Local authorities are being told they must apply stronger standards of oversight to their treasury management frameworks following an investigation into council investments in the collapsed Icelandic banks. A hard-hitting report from the Commons Communities and Local Government Select Committee, says councils’ decisions should also be scrutinised by significant officials
The Audit Commission has welcomed the MPs’ findings but the Local Government Association says councils were let down by the organisations they relied on to give them accurate advice.
Dr Phyllis Starkey, who chairs the committee, said that the exceptional nature of the unforeseen events that shook the financial system was not an excuse for the substantial failures in local authority financial arrangements. “Our inquiry has exposed a significant level of misunderstanding, misinformation and complacency, not just within local authorities, but also amongst those who provide them with specialist investment advice,” she said.
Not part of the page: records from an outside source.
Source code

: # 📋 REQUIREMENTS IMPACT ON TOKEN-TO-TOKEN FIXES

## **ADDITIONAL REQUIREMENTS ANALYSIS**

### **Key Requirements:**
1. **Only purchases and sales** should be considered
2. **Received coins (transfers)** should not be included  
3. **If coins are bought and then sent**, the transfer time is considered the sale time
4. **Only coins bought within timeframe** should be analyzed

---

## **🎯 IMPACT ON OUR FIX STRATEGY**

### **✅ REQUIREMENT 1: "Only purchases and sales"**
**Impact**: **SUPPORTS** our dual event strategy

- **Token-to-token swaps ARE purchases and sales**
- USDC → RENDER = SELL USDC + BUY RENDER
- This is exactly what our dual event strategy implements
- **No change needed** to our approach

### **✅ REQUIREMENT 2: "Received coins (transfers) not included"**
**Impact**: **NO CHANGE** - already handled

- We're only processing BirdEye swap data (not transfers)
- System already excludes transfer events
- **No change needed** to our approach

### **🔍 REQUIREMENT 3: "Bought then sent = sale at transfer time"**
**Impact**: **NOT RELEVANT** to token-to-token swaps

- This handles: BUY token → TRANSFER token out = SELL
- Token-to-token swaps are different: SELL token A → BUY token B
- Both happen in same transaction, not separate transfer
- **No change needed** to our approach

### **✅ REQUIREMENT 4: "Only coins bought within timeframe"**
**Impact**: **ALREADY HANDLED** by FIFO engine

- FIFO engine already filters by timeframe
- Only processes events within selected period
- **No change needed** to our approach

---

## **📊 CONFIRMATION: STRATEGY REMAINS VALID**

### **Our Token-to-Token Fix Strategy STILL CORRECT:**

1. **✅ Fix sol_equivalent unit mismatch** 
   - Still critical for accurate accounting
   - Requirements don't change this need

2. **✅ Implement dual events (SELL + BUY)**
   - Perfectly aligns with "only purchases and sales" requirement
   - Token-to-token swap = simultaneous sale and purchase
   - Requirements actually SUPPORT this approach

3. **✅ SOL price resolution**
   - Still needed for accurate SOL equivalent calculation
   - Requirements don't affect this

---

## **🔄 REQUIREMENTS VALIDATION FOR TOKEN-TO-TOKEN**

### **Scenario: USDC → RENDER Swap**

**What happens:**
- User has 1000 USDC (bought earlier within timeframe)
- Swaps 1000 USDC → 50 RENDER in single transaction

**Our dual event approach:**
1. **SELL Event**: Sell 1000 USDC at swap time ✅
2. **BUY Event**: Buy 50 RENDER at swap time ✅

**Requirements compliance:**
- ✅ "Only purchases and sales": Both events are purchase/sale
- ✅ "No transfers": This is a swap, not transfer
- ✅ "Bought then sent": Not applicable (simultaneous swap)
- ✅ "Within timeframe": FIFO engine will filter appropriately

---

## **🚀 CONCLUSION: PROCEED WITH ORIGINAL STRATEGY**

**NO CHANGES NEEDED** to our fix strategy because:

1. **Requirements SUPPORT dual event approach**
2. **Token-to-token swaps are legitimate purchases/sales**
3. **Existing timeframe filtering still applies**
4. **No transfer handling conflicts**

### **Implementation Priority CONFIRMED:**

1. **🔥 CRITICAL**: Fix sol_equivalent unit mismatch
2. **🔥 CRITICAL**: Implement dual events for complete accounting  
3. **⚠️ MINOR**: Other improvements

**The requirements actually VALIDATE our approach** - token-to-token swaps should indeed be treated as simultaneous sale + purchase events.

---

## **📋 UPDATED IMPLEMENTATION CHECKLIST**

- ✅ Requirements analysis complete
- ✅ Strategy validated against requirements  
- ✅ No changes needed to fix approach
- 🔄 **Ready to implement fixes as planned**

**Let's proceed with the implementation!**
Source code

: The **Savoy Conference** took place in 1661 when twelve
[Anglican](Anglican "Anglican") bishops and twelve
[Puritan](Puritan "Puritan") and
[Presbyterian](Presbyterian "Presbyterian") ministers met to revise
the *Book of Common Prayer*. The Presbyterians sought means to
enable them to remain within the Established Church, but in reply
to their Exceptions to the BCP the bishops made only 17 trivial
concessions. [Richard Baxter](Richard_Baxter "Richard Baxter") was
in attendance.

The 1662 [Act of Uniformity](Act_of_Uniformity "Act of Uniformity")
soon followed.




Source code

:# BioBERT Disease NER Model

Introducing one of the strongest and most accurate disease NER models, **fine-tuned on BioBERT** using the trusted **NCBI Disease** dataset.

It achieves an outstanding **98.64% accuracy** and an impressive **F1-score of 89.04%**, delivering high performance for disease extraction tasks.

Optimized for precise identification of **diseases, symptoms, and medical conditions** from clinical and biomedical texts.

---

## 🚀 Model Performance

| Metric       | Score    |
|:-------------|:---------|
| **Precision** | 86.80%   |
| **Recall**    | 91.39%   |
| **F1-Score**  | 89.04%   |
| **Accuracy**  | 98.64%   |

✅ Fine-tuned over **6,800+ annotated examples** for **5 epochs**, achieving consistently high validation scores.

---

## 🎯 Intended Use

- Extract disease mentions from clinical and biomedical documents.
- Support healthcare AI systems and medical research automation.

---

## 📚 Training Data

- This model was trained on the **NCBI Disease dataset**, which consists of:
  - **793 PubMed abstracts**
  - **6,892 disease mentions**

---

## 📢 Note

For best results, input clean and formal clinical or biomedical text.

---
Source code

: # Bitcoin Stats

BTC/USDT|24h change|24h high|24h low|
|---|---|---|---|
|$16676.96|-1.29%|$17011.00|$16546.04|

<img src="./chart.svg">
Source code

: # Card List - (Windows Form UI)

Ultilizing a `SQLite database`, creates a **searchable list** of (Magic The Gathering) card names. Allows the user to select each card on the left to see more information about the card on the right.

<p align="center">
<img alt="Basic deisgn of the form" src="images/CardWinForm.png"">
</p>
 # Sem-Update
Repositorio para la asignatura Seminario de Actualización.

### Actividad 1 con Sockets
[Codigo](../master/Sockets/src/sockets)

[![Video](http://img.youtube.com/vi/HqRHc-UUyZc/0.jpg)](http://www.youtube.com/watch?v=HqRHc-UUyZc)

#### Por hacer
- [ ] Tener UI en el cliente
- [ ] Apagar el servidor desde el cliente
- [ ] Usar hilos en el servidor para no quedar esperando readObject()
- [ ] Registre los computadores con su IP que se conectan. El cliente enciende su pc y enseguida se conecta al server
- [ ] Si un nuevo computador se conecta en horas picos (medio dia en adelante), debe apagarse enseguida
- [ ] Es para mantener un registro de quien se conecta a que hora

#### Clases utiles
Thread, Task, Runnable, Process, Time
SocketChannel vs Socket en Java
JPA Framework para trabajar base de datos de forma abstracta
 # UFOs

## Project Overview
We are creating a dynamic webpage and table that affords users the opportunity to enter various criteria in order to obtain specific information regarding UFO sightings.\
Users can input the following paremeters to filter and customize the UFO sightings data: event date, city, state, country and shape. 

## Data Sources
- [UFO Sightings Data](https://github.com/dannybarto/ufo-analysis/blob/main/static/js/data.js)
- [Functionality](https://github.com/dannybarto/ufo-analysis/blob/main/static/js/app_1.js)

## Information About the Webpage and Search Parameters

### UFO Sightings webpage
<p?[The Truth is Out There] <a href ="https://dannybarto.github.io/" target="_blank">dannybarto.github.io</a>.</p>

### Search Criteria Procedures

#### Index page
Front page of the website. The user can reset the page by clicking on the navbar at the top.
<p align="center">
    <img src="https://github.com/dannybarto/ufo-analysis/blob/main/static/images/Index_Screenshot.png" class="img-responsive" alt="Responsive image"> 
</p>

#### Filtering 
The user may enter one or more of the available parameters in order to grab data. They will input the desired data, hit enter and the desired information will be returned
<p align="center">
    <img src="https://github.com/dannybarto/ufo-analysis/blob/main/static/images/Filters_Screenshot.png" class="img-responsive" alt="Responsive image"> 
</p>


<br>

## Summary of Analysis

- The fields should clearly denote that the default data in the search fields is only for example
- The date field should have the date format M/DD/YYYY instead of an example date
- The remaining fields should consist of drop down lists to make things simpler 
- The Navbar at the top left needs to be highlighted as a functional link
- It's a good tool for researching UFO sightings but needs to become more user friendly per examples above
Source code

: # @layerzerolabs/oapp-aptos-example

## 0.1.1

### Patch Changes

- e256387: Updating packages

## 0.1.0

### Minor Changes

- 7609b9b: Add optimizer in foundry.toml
In its key finding today’s report rejects the idea of restricting where local authorities invest taxpayers’ money. The MPs criticise the variation in the effectiveness of treasury management services and the ‘misleading’ claims of some professional treasury management advisers. The Audit Commission is criticised for failing to realise that council treasury management had become increasingly risky and for issuing inadequate guidance.
The report calls for Government, CIPFA and the LGA to work together so that the treasury management system is kept under review and it urges the Audit Commission to review the priority it places on treasury management in its auditing of councils’ activities. The MPs also want a full investigation by the Financial Services Authority of the potential conflicts of interests of local authority treasury management advisers.
Richard Kemp, Vice Chair of the LGA, said: “Councils accept that things need to be done differently in the future, but these investments have generated hundreds of millions of pounds every year that go towards keeping council tax down and frontline services in place.”